Heparin/heparan-sulfate proteoglycan (HSPG) binds to heparin-binding epidermal growth factor-like growth factor (HB-EGF) through its heparin-binding domain (HBD), which consists of 21 amino acid residues (P21). The CD9 antigen also interacts with a membrane-anchored form of HB-EGF (proHB-EGF) and enhances its juxtacrine activity. The CD9 antigen potentiates the juxtacrine activity of both proHB-EGF and proamphiregulin, but has no effect on proTGF-alpha. While both HB-EGF and amphiregulin contain an HBD, TGF-alpha does not. This suggests that the HBD of HB-EGF is also involved in CD9 antigen binding. Mutant CHO cells which lack HSPG recovered their capacity to bind to immobilized P21 when transfected with CD9 antigen cDNA. This binding was competitively inhibited by heparin in a dose-dependent manner. The interactions between synthetic peptides corresponding to the extracellular domain of CD9 antigen and the immobilized P21 were analyzed with surface plasmon resonance.
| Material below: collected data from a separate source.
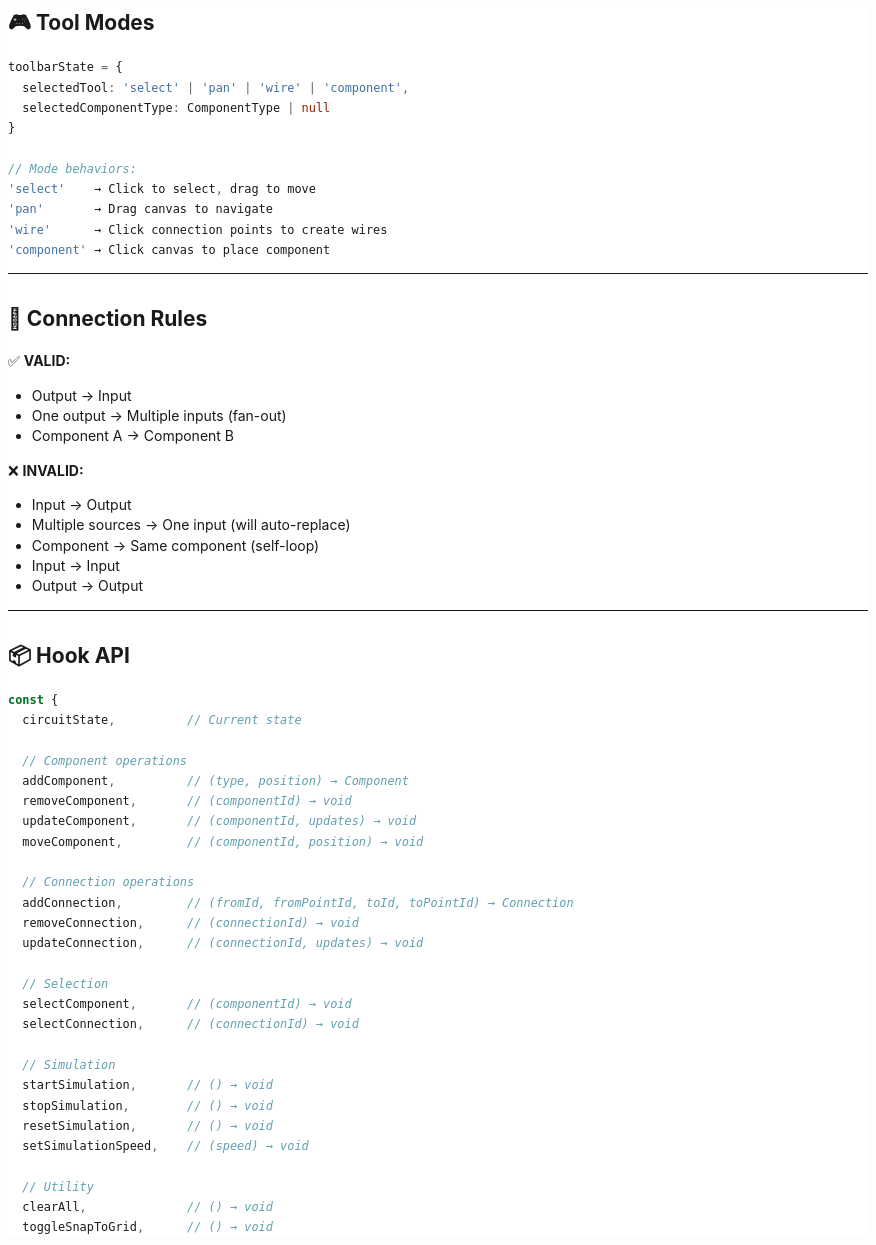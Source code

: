 
## 🎮 Tool Modes

```typescript
toolbarState = {
  selectedTool: 'select' | 'pan' | 'wire' | 'component',
  selectedComponentType: ComponentType | null
}

// Mode behaviors:
'select'    → Click to select, drag to move
'pan'       → Drag canvas to navigate
'wire'      → Click connection points to create wires
'component' → Click canvas to place component
```

---

## 🔌 Connection Rules

✅ **VALID:**
- Output → Input
- One output → Multiple inputs (fan-out)
- Component A → Component B

❌ **INVALID:**
- Input → Output
- Multiple sources → One input (will auto-replace)
- Component → Same component (self-loop)
- Input → Input
- Output → Output

---

## 📦 Hook API

```typescript
const {
  circuitState,          // Current state
  
  // Component operations
  addComponent,          // (type, position) → Component
  removeComponent,       // (componentId) → void
  updateComponent,       // (componentId, updates) → void
  moveComponent,         // (componentId, position) → void
  
  // Connection operations
  addConnection,         // (fromId, fromPointId, toId, toPointId) → Connection
  removeConnection,      // (connectionId) → void
  updateConnection,      // (connectionId, updates) → void
  
  // Selection
  selectComponent,       // (componentId) → void
  selectConnection,      // (connectionId) → void
  
  // Simulation
  startSimulation,       // () → void
  stopSimulation,        // () → void
  resetSimulation,       // () → void
  setSimulationSpeed,    // (speed) → void
  
  // Utility
  clearAll,              // () → void
  toggleSnapToGrid,      // () → void
```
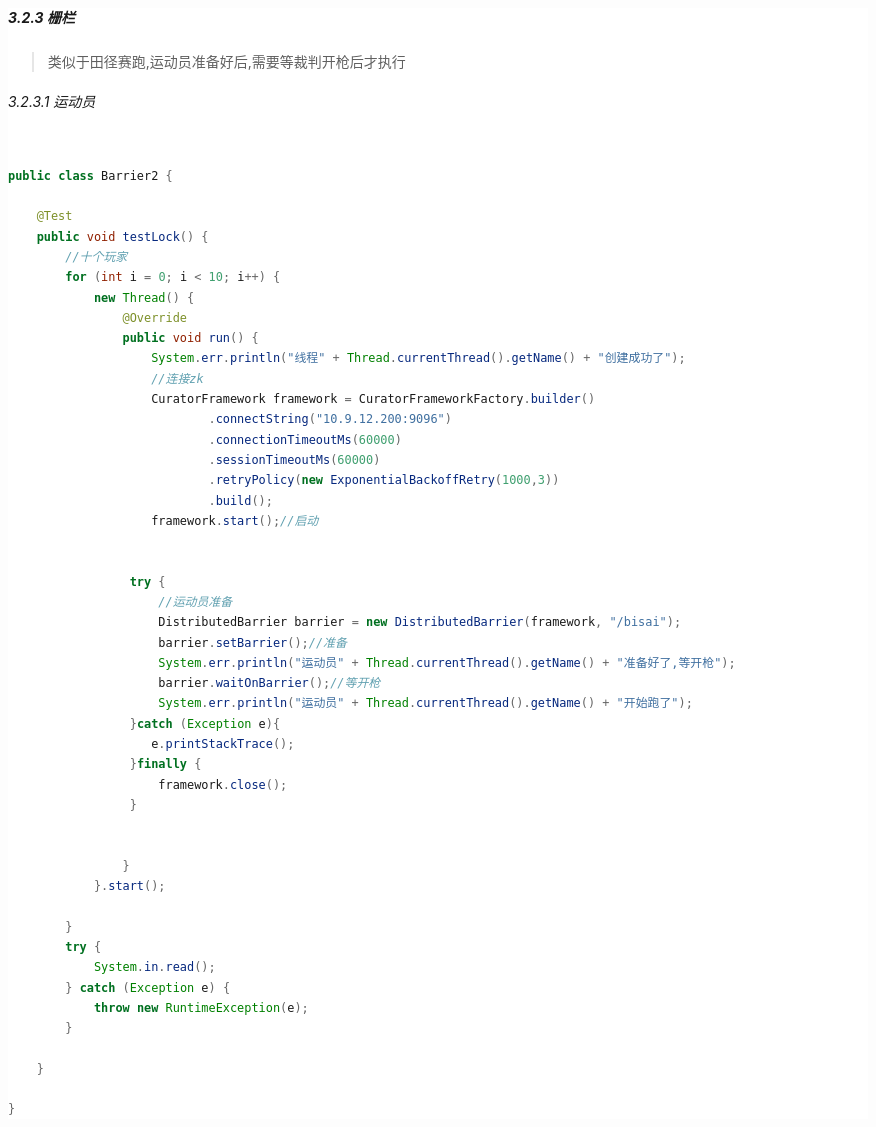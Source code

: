 




#####  3.2.3 栅栏

> 类似于田径赛跑,运动员准备好后,需要等裁判开枪后才执行



###### 3.2.3.1 运动员



```java

public class Barrier2 {

    @Test
    public void testLock() {
        //十个玩家
        for (int i = 0; i < 10; i++) {
            new Thread() {
                @Override
                public void run() {
                    System.err.println("线程" + Thread.currentThread().getName() + "创建成功了");
                    //连接zk
                    CuratorFramework framework = CuratorFrameworkFactory.builder()
                            .connectString("10.9.12.200:9096")
                            .connectionTimeoutMs(60000)
                            .sessionTimeoutMs(60000)
                            .retryPolicy(new ExponentialBackoffRetry(1000,3))
                            .build();
                    framework.start();//启动


                 try {
                     //运动员准备
                     DistributedBarrier barrier = new DistributedBarrier(framework, "/bisai");
                     barrier.setBarrier();//准备
                     System.err.println("运动员" + Thread.currentThread().getName() + "准备好了,等开枪");
                     barrier.waitOnBarrier();//等开枪
                     System.err.println("运动员" + Thread.currentThread().getName() + "开始跑了");
                 }catch (Exception e){
                    e.printStackTrace();
                 }finally {
                     framework.close();
                 }


                }
            }.start();

        }
        try {
            System.in.read();
        } catch (Exception e) {
            throw new RuntimeException(e);
        }

    }

}

```
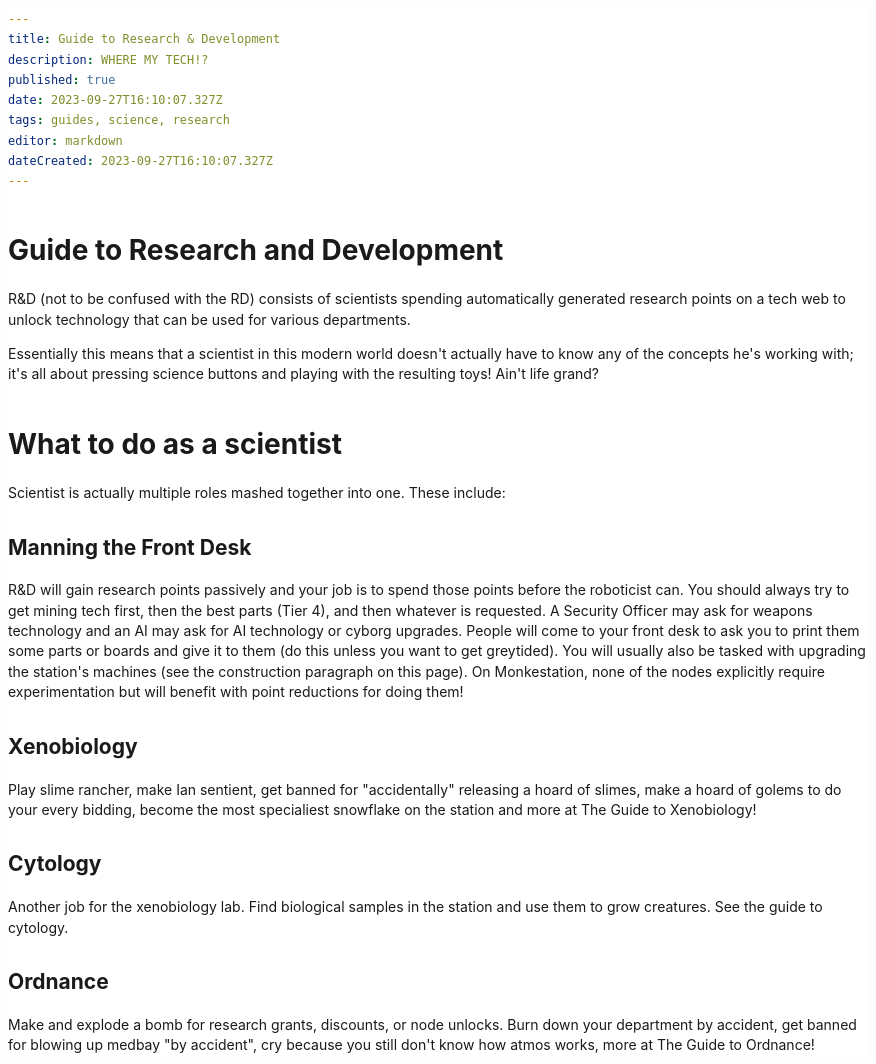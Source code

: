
 ```yaml
---
title: Guide to Research & Development
description: WHERE MY TECH!?
published: true
date: 2023-09-27T16:10:07.327Z
tags: guides, science, research
editor: markdown
dateCreated: 2023-09-27T16:10:07.327Z
---
```


# Guide to Research and Development
R&D (not to be confused with the RD) consists of scientists spending automatically generated research points on a tech web to unlock technology that can be used for various departments.

Essentially this means that a scientist in this modern world doesn't actually have to know any of the concepts he's working with; it's all about pressing science buttons and playing with the resulting toys! Ain't life grand?

# What to do as a scientist

Scientist is actually multiple roles mashed together into one. These include:

## Manning the Front Desk

R&D will gain research points passively and your job is to spend those points before the roboticist can. You should always try to get mining tech first, then the best parts (Tier 4), and then whatever is requested. A Security Officer may ask for weapons technology and an AI may ask for AI technology or cyborg upgrades. People will come to your front desk to ask you to print them some parts or boards and give it to them (do this unless you want to get greytided). You will usually also be tasked with upgrading the station's machines (see the construction paragraph on this page). On Monkestation, none of the nodes explicitly require experimentation but will benefit with point reductions for doing them!

## Xenobiology

Play slime rancher, make Ian sentient, get banned for "accidentally" releasing a hoard of slimes, make a hoard of golems to do your every bidding, become the most specialiest snowflake on the station and more at The Guide to Xenobiology!

## Cytology

Another job for the xenobiology lab. Find biological samples in the station and use them to grow creatures. See the guide to cytology.

## Ordnance

Make and explode a bomb for research grants, discounts, or node unlocks. Burn down your department by accident, get banned for blowing up medbay "by accident", cry because you still don't know how atmos works, more at The Guide to Ordnance!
The 119VIKEVQEFYKDTYNKLKTKD138 sequence of the CD9 antigen is thought to represent the binding site for HB-EGF. The k(D) values for heparin/P21 and 119V-D138/P21 were (2.82+/-0.10) x 10(-8) M and (3.71+/-0.71) x 10(-5) M, respectively. These results suggest that the 119V-D138 sequence of the CD9 antigen is the site which interacts with the HBD and may play an essential role in the upregulation of the juxtacrine activity of proHB-EGF.